Bizler yapacağımız işlerden, sorumluluklarımızdan en ufak sebeplerle kurtulmaya çalışır, bahaneler üretiriz. En ufak sıkıntıda ümitsizliğe düşer, vazgeçeriz. En azından bu kitabı okumadan önce çoğu kişi - ben de dahil- böyledir. Doğan Cüceloğlu, on bir yaşında kör olan ve büyük işler başaran Gültekin Yazgan ve yol arkadaşı Tülay Yazgan'ın hikayesini "Onlar Benim Kahramanım" diyerek bu kitabında anlatmış.
Peki nedir o büyük işler? O zamanlar körler için yeterli imkan olmamasına rağmen Braille alfabesini -körlerin özel alfabesi-okuyup yazmayı öğreniyor.
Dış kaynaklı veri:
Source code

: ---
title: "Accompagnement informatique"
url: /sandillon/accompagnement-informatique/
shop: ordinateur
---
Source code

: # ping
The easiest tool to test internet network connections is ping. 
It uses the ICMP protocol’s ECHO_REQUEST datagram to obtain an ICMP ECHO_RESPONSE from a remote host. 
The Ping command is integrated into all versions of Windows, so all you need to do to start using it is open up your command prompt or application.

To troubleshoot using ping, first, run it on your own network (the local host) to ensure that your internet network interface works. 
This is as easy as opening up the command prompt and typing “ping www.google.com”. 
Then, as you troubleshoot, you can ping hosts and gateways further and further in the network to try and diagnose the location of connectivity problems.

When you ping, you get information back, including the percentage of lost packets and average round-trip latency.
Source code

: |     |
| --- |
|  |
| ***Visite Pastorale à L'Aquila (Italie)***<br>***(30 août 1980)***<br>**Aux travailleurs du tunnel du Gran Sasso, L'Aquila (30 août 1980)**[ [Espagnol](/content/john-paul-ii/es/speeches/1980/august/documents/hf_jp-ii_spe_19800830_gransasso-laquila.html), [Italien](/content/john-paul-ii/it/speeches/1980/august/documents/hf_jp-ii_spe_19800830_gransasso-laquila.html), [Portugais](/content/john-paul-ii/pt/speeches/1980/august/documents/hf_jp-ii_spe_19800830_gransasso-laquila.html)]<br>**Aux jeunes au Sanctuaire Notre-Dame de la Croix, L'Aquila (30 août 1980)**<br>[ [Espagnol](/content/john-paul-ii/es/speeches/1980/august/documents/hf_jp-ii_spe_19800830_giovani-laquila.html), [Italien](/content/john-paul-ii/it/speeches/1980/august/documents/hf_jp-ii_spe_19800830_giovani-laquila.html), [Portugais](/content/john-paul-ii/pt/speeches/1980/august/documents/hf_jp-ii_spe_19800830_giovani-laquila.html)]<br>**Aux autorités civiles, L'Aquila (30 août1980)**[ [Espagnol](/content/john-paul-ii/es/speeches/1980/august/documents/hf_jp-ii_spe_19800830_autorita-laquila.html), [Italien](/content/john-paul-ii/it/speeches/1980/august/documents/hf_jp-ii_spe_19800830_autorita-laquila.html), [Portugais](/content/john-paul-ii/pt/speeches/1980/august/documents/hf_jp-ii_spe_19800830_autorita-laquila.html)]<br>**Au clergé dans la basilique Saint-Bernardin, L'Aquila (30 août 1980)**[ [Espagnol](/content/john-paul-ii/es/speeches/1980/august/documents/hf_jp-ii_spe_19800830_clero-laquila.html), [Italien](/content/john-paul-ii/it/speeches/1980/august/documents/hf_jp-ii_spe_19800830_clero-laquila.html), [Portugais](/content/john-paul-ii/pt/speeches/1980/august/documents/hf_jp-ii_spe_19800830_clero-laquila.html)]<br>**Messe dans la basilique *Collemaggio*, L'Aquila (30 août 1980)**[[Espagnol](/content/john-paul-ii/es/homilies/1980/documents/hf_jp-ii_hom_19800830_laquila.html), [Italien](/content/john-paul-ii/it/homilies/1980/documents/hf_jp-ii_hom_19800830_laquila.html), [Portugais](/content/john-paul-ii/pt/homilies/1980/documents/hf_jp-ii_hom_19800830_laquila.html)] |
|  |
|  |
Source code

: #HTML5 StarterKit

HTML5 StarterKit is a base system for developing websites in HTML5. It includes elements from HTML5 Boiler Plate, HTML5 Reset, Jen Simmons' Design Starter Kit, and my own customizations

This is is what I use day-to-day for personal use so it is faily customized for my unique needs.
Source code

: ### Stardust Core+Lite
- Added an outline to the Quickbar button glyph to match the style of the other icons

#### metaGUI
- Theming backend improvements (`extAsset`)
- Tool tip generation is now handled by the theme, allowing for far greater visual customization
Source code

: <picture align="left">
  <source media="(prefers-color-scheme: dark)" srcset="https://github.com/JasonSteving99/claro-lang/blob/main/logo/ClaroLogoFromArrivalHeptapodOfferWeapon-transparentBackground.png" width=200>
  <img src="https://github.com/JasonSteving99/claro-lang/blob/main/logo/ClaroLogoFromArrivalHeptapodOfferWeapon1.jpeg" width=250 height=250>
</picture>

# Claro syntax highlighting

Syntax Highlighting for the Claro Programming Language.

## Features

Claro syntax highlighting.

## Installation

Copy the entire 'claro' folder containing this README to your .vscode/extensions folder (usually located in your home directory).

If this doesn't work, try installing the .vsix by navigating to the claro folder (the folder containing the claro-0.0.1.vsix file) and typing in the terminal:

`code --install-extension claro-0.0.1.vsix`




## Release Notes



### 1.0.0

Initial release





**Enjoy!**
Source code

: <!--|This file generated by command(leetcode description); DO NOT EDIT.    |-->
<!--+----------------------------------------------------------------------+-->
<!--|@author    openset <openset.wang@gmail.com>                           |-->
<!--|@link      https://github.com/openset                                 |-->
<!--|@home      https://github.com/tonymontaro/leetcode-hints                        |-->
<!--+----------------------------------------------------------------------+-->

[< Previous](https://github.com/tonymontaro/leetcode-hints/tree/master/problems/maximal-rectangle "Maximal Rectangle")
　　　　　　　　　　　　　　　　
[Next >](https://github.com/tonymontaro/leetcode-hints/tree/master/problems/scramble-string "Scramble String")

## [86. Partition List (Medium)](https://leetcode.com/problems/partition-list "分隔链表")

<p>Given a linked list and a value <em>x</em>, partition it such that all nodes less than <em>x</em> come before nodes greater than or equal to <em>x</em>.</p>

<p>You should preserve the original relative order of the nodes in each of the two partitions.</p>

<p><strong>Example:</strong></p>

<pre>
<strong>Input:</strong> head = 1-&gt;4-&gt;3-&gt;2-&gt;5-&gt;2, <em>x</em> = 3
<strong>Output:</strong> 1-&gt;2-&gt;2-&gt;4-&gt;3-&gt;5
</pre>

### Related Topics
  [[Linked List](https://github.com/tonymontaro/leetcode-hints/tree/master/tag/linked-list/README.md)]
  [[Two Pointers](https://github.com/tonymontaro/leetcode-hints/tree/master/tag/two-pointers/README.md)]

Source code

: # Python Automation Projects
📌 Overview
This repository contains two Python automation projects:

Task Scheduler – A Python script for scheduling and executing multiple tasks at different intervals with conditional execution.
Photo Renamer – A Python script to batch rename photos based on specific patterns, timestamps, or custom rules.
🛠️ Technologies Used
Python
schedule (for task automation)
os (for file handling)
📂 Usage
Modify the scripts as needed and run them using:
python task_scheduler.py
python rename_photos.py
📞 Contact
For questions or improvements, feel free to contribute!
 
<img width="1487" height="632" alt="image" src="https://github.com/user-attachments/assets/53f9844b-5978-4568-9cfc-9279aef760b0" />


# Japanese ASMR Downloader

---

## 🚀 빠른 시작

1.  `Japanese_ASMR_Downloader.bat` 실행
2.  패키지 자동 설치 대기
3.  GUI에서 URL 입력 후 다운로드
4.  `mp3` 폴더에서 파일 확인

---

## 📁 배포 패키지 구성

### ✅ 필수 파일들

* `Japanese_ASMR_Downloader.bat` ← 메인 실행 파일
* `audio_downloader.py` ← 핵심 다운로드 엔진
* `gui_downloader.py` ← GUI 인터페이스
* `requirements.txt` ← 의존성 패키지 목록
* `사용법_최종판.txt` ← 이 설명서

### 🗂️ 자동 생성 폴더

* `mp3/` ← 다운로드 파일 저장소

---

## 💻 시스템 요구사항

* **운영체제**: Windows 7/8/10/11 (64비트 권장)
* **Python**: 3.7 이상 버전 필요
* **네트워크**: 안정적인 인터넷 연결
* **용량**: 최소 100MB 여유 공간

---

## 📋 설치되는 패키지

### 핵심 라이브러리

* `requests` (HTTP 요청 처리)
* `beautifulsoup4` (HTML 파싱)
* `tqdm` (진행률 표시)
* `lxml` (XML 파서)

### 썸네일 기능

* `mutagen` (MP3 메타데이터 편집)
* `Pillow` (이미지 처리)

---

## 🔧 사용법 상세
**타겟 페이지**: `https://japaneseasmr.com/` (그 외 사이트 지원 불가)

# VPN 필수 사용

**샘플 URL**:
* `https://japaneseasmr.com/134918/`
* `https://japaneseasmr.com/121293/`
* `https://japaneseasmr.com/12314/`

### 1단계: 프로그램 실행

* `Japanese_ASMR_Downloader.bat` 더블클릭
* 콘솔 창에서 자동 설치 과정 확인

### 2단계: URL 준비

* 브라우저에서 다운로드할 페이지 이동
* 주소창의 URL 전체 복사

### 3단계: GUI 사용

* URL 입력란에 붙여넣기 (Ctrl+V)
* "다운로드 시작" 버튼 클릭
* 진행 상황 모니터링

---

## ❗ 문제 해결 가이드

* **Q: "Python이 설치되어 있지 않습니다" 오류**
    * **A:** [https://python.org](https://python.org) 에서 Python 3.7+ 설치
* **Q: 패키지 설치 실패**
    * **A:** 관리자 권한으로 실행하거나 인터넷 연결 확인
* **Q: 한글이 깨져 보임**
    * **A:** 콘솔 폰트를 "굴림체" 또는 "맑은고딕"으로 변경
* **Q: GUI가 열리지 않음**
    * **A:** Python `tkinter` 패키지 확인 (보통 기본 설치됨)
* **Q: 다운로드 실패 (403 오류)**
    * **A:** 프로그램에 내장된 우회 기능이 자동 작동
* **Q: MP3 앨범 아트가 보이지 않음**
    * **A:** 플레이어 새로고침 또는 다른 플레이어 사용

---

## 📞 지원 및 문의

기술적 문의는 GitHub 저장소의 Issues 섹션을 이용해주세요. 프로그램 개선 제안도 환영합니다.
Ana dili gibi İngilizce öğreniyor. Üniversite bitiriyor ve avukat oluyor. Asıl mesleğine ara vererek körlere öpretmenlik yapıyor. Kör olduğu için herkesin ümidini kestiği milyonlarca kişiye ses ve yol gösterici oluyor, tavsiyeler veriyor. Peki ya biz? Gültekin Yazgan'da olmayan imkanlara sahip olan biz? Hâlâ harekete geçmiyor muyuz?
Doğan Cüceloğlu kitaba "Onların yaşamını bilmek Türkiye'yi zenginleştirecekti; buna inanıyordum." diyerek başlamış ve "Türkiye'nin onları tanıması toplumumuzu zenginleştirecektir, demiştim. Umarım şimdi siz de benim gibi düşünüyorsunuzdur." diyerek bitirmiş. Ben öyle düşünüyorum ve eminim Gültekin Yazgan'ı araştıran herkes öyle düşünecektir.